## [Work instruction]
In the records below, take the line containing "管理员使用 Meshery web" and every line following it, and write them out exactly.

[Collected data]
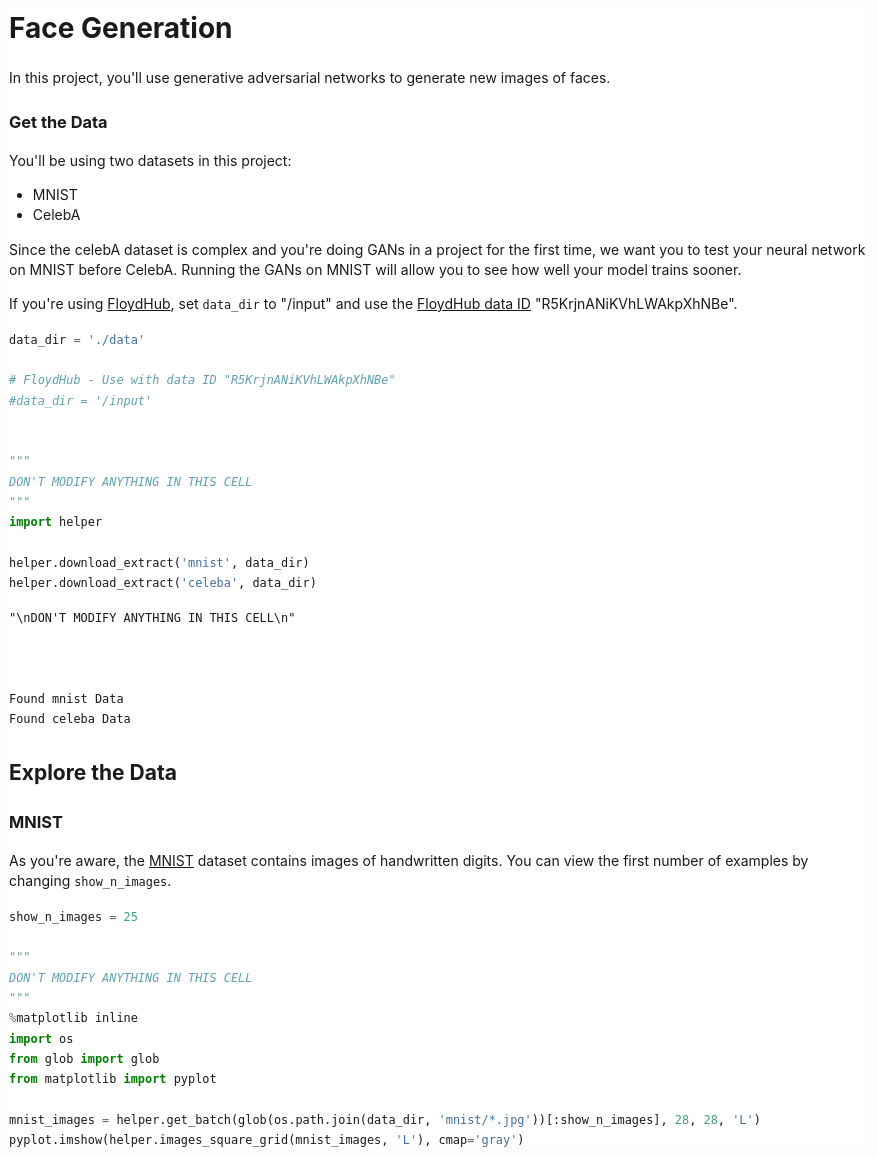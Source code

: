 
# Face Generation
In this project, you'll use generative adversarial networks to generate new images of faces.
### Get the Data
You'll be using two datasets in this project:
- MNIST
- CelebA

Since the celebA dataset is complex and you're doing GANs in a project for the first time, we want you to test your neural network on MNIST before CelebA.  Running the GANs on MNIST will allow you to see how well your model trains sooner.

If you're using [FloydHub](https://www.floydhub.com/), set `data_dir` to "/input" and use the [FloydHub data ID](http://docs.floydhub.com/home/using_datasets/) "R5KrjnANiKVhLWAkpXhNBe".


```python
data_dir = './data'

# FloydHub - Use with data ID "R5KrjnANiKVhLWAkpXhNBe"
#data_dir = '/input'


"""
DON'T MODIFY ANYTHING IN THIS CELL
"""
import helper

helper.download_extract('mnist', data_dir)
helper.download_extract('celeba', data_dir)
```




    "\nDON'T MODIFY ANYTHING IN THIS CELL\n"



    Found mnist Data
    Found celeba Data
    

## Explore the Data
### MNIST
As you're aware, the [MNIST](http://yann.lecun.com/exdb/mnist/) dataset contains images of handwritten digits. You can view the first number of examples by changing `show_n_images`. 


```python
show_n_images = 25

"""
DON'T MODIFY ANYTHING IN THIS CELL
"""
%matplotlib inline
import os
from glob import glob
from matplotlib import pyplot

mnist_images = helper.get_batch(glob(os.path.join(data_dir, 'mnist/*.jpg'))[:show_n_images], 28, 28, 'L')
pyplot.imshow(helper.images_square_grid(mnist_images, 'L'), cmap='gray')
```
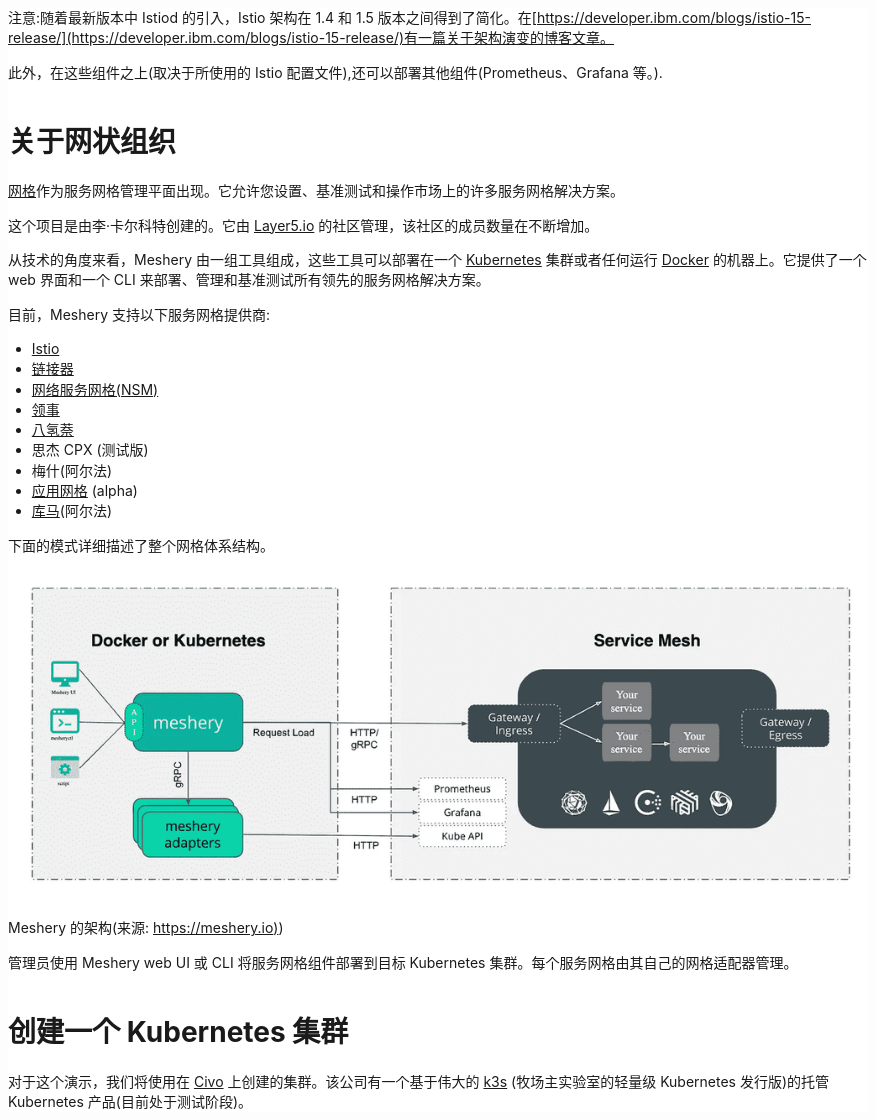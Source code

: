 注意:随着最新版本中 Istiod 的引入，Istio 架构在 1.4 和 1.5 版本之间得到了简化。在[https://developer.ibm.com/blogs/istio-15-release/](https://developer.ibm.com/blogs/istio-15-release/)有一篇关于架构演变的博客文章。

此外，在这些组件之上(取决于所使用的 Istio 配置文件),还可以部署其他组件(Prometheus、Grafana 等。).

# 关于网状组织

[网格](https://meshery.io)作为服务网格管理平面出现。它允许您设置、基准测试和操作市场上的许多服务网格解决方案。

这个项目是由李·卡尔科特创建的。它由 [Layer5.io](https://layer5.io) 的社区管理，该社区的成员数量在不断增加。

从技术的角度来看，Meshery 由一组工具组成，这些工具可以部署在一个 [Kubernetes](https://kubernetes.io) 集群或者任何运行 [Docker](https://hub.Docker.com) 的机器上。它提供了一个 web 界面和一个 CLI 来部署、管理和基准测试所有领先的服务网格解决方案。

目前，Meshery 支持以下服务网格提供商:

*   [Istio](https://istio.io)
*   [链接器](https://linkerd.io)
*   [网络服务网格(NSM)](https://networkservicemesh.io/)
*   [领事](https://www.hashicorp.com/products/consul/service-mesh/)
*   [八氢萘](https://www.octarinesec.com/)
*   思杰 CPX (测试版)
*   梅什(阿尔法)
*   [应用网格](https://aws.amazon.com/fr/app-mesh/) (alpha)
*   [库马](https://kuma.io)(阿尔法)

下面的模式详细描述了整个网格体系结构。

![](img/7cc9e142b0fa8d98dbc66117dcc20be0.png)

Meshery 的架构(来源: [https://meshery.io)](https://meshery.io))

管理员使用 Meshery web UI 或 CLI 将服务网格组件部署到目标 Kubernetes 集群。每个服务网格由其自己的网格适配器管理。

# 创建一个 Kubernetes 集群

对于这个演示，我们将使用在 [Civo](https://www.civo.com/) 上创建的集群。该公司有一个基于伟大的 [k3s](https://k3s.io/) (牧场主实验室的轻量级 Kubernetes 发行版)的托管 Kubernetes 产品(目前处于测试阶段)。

## [Solved problem]
管理员使用 Meshery web UI 或 CLI 将服务网格组件部署到目标 Kubernetes 集群。每个服务网格由其自己的网格适配器管理。

# 创建一个 Kubernetes 集群

对于这个演示，我们将使用在 [Civo](https://www.civo.com/) 上创建的集群。该公司有一个基于伟大的 [k3s](https://k3s.io/) (牧场主实验室的轻量级 Kubernetes 发行版)的托管 Kubernetes 产品(目前处于测试阶段)。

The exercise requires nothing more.